**Material shown:**
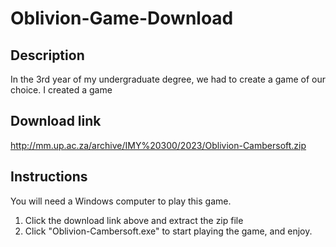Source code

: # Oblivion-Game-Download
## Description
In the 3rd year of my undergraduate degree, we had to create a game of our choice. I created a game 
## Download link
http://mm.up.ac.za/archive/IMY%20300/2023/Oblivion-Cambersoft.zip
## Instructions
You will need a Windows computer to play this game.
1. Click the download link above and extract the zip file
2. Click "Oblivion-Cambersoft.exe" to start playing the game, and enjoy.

---

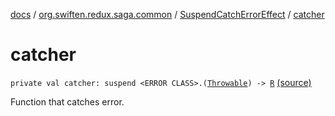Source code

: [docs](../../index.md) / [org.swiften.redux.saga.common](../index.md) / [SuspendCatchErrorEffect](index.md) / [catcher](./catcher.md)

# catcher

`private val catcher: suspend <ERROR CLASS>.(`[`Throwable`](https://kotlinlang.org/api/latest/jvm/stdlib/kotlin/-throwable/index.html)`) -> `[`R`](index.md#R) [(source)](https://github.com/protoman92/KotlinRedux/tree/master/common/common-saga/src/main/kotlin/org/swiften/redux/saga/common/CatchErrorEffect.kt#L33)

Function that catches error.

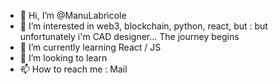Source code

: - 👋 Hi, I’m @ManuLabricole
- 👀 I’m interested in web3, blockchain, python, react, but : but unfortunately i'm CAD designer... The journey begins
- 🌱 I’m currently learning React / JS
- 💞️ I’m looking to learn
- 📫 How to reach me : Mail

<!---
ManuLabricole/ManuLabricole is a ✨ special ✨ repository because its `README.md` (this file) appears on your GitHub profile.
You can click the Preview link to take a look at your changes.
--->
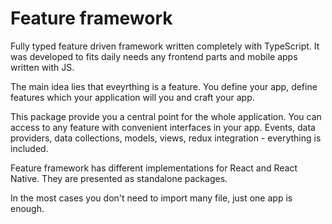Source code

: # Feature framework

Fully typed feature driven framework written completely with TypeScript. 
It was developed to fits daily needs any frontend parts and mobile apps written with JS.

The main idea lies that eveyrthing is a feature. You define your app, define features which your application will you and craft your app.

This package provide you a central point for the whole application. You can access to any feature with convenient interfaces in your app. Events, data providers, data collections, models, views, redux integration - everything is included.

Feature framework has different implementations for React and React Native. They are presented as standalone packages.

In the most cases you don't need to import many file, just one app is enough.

* * *

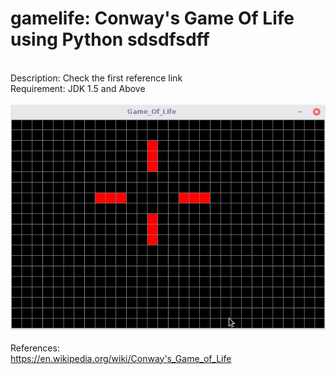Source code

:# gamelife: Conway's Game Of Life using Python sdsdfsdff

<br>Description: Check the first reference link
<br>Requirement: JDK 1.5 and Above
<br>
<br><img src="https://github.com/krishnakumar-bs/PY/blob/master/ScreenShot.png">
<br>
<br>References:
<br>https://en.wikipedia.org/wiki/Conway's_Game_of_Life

**What is required:** Return only the number of lines in the material with the word "application" in them.

**Response area:** 2